• [Problem] When the word "case" appears in a line of the data below, list that line.

[Start of Attachment]

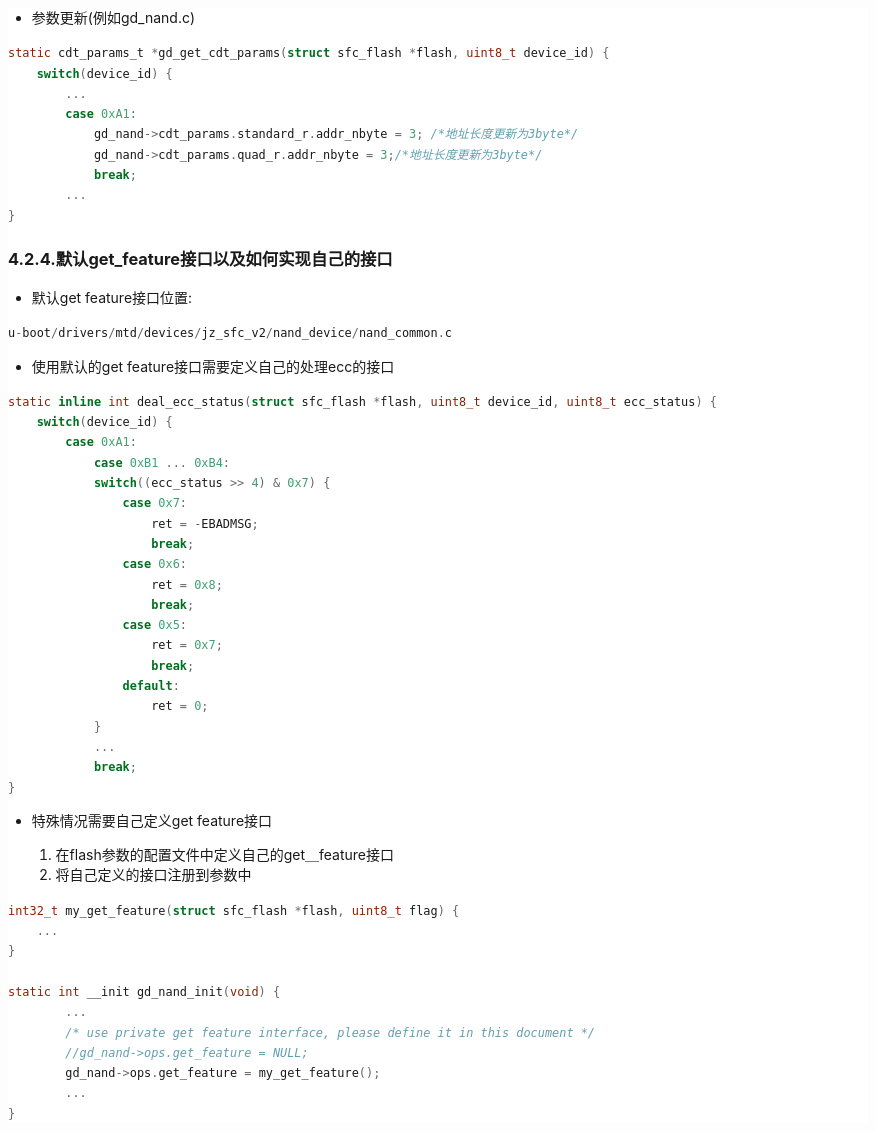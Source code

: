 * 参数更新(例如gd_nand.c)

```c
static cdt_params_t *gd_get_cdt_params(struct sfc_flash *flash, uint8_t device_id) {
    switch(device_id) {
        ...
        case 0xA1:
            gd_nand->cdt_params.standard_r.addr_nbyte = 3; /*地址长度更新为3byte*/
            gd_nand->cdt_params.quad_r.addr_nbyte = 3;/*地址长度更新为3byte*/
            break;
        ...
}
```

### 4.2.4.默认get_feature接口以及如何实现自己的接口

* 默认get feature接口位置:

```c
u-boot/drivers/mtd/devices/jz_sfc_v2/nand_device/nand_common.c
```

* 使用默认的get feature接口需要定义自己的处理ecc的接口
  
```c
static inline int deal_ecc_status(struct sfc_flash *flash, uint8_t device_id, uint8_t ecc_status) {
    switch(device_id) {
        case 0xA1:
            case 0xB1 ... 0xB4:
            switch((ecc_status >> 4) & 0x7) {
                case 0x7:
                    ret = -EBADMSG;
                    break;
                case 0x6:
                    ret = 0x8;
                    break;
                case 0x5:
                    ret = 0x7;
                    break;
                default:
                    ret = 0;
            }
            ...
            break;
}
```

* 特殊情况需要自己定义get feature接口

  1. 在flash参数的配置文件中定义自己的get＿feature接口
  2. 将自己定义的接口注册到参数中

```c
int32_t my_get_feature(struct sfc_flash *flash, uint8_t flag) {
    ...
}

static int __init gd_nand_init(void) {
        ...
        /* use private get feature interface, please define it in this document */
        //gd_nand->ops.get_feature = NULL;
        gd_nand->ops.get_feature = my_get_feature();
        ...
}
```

[End of Attachment]

• [Exercise solution]
        case 0xA1:
        case 0xA1:
            case 0xB1 ... 0xB4:
                case 0x7:
                case 0x6:
                case 0x5:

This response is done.